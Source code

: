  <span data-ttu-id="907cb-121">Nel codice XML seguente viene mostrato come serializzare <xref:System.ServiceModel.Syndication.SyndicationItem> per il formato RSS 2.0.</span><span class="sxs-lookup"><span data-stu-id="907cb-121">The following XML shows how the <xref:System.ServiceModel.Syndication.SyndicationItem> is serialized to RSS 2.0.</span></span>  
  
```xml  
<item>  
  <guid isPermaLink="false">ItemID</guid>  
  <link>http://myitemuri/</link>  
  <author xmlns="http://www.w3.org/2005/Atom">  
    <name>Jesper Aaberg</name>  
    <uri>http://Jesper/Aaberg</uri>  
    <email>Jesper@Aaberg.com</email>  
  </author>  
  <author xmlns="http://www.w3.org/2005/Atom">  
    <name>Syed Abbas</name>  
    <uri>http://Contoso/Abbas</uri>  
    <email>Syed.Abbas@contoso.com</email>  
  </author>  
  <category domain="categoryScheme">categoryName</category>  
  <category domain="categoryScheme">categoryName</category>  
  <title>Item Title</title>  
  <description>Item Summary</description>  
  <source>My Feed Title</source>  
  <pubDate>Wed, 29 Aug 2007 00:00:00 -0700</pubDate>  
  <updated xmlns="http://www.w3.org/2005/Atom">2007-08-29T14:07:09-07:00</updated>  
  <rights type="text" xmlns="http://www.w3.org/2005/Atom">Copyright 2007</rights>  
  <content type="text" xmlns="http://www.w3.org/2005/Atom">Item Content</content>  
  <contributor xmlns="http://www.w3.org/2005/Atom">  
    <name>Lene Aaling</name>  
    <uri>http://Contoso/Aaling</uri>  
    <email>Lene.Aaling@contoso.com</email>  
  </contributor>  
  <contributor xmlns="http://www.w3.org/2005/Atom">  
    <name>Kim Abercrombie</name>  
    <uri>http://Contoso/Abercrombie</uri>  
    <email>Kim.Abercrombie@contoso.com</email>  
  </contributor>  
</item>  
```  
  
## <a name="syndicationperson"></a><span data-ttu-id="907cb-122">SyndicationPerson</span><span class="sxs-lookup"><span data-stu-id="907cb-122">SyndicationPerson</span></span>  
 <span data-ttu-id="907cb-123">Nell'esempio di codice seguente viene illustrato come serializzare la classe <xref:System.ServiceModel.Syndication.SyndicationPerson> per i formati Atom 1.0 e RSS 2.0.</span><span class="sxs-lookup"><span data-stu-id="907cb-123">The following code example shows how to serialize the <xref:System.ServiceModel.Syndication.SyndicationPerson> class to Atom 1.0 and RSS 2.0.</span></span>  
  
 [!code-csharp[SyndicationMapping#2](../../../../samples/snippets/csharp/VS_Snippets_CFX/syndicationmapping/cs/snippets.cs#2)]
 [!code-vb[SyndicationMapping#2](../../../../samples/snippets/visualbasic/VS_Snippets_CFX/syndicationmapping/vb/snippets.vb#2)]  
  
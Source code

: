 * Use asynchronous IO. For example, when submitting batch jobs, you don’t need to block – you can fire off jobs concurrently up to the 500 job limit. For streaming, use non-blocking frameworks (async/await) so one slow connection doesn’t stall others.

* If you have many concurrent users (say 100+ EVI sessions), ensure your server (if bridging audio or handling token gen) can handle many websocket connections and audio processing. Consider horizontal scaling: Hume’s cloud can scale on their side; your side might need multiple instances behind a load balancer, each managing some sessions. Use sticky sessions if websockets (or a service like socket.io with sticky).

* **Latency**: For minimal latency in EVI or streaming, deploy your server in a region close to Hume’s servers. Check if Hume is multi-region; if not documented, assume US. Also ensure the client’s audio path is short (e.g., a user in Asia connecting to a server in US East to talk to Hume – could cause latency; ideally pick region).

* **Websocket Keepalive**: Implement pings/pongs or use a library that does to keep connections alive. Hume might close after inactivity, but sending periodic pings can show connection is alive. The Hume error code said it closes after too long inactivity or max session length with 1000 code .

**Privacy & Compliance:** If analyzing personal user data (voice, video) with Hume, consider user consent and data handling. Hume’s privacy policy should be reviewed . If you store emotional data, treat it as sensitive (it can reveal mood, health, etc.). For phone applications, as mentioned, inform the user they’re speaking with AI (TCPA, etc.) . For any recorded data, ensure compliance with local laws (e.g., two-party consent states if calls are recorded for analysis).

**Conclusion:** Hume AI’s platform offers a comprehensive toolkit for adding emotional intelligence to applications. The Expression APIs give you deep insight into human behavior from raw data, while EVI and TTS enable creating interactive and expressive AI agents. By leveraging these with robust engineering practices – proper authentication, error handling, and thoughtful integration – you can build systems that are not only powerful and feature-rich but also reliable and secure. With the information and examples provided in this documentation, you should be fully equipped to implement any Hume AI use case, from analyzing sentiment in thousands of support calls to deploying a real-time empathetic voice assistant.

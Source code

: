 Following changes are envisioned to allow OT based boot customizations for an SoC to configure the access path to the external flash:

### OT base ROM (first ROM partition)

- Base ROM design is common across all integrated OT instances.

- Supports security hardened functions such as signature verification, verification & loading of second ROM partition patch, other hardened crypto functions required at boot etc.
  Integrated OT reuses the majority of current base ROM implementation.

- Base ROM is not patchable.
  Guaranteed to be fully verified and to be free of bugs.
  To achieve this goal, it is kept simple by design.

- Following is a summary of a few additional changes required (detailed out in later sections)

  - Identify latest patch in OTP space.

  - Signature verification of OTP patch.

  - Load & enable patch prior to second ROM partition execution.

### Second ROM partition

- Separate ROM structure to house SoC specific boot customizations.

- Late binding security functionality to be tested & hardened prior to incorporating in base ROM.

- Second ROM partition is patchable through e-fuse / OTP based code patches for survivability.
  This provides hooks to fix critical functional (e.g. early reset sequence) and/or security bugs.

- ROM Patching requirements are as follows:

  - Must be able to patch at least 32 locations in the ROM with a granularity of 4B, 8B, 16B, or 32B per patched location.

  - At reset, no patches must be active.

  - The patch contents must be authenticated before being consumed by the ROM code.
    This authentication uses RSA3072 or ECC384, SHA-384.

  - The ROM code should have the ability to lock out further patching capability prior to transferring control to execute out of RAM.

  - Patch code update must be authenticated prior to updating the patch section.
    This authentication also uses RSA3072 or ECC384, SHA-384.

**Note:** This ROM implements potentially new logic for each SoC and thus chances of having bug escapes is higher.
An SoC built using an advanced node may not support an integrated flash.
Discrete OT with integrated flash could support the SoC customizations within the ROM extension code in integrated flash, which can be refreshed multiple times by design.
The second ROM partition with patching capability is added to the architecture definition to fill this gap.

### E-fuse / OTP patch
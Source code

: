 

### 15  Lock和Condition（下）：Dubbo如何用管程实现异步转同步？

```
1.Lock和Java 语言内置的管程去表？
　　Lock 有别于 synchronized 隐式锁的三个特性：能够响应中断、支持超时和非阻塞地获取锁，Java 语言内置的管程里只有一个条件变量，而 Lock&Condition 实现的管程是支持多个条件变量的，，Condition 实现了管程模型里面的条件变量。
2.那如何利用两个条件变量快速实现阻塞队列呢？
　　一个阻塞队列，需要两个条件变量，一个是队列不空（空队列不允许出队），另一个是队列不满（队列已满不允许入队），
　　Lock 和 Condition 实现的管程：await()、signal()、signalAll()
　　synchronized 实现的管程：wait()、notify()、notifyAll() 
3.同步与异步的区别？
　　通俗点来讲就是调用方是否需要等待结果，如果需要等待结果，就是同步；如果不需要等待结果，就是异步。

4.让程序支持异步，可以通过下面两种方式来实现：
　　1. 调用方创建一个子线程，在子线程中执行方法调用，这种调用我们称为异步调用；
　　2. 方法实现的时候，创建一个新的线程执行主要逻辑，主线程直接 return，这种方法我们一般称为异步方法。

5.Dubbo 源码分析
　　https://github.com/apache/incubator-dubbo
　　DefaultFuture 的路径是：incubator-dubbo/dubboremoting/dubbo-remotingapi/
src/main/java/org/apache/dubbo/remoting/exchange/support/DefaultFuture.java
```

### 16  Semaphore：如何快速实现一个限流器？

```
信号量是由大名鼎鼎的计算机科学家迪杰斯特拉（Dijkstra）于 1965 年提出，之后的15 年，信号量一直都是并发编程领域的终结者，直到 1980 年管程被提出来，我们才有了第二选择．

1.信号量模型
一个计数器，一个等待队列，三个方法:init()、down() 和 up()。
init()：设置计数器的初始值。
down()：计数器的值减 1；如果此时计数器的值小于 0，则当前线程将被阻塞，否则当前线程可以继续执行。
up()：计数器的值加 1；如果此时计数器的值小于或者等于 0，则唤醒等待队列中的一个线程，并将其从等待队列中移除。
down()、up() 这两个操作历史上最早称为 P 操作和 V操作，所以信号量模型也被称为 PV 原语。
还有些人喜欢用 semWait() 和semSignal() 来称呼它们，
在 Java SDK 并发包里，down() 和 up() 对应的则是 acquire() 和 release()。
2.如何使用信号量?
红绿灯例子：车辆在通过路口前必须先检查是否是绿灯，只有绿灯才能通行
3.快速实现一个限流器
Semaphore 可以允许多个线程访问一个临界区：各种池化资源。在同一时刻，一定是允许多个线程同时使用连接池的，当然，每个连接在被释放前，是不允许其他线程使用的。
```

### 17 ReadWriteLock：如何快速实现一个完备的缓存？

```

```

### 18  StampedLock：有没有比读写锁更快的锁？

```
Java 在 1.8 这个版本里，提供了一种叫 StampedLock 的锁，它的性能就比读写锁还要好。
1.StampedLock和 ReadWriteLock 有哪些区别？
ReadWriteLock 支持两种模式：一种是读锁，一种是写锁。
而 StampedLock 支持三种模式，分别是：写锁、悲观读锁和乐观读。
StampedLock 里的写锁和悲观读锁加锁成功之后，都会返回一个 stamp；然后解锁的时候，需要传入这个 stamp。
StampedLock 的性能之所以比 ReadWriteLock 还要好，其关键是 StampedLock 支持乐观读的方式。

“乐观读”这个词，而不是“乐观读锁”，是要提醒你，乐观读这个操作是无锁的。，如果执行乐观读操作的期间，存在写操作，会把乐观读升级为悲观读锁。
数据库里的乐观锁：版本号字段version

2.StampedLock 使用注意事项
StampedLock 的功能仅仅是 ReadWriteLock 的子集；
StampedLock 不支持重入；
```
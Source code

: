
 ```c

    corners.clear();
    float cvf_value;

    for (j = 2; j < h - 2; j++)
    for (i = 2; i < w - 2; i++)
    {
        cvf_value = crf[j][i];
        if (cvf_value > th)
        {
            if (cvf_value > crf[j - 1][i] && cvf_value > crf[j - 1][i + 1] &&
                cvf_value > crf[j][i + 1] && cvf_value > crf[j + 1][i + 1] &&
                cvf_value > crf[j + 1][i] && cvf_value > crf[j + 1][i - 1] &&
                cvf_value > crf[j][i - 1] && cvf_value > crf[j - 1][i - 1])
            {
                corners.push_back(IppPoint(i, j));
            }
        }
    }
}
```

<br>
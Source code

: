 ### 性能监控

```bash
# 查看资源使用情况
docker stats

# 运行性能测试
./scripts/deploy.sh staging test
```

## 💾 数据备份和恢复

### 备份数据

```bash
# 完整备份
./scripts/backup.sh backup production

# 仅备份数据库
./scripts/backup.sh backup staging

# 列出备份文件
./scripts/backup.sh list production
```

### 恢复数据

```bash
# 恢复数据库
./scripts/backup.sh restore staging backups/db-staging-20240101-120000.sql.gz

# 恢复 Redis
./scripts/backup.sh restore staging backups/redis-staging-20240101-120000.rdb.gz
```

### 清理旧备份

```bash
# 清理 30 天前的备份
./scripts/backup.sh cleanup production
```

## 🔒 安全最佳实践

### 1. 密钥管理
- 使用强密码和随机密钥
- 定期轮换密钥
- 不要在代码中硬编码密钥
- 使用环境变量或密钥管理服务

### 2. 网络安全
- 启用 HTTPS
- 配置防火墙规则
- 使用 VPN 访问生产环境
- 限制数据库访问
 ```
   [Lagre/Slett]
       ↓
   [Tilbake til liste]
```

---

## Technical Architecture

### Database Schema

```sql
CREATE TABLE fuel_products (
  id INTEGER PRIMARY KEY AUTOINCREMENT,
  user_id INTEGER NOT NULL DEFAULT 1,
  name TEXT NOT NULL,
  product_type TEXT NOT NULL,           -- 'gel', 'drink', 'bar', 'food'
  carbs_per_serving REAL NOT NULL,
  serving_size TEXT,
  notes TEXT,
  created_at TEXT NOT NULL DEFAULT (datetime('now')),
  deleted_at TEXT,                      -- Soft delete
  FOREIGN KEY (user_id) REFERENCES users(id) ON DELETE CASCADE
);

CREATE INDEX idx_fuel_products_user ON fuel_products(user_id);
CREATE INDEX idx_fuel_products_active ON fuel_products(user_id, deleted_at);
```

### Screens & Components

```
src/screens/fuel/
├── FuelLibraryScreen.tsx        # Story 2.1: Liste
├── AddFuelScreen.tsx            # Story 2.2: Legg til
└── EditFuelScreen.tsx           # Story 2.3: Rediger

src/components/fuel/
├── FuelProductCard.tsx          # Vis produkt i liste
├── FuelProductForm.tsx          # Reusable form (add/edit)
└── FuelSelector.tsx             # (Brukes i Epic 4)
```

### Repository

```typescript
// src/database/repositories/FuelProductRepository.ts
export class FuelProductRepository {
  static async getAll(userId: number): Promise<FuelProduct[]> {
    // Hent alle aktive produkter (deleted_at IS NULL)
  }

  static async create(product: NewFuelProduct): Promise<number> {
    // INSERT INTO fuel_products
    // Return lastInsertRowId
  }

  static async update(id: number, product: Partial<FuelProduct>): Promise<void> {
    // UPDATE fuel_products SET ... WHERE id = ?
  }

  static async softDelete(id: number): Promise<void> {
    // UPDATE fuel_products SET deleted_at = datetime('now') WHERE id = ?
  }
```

══════════

**Exercise aim:**
Could you set down, word for word, only the lines above from the line with "### OT base ROM (first ROM partition)" to the line with "### Second ROM partition", including both?

**Written response:**
### OT base ROM (first ROM partition)

- Base ROM design is common across all integrated OT instances.

- Supports security hardened functions such as signature verification, verification & loading of second ROM partition patch, other hardened crypto functions required at boot etc.
  Integrated OT reuses the majority of current base ROM implementation.

- Base ROM is not patchable.
  Guaranteed to be fully verified and to be free of bugs.
  To achieve this goal, it is kept simple by design.

- Following is a summary of a few additional changes required (detailed out in later sections)

  - Identify latest patch in OTP space.

  - Signature verification of OTP patch.

  - Load & enable patch prior to second ROM partition execution.

### Second ROM partition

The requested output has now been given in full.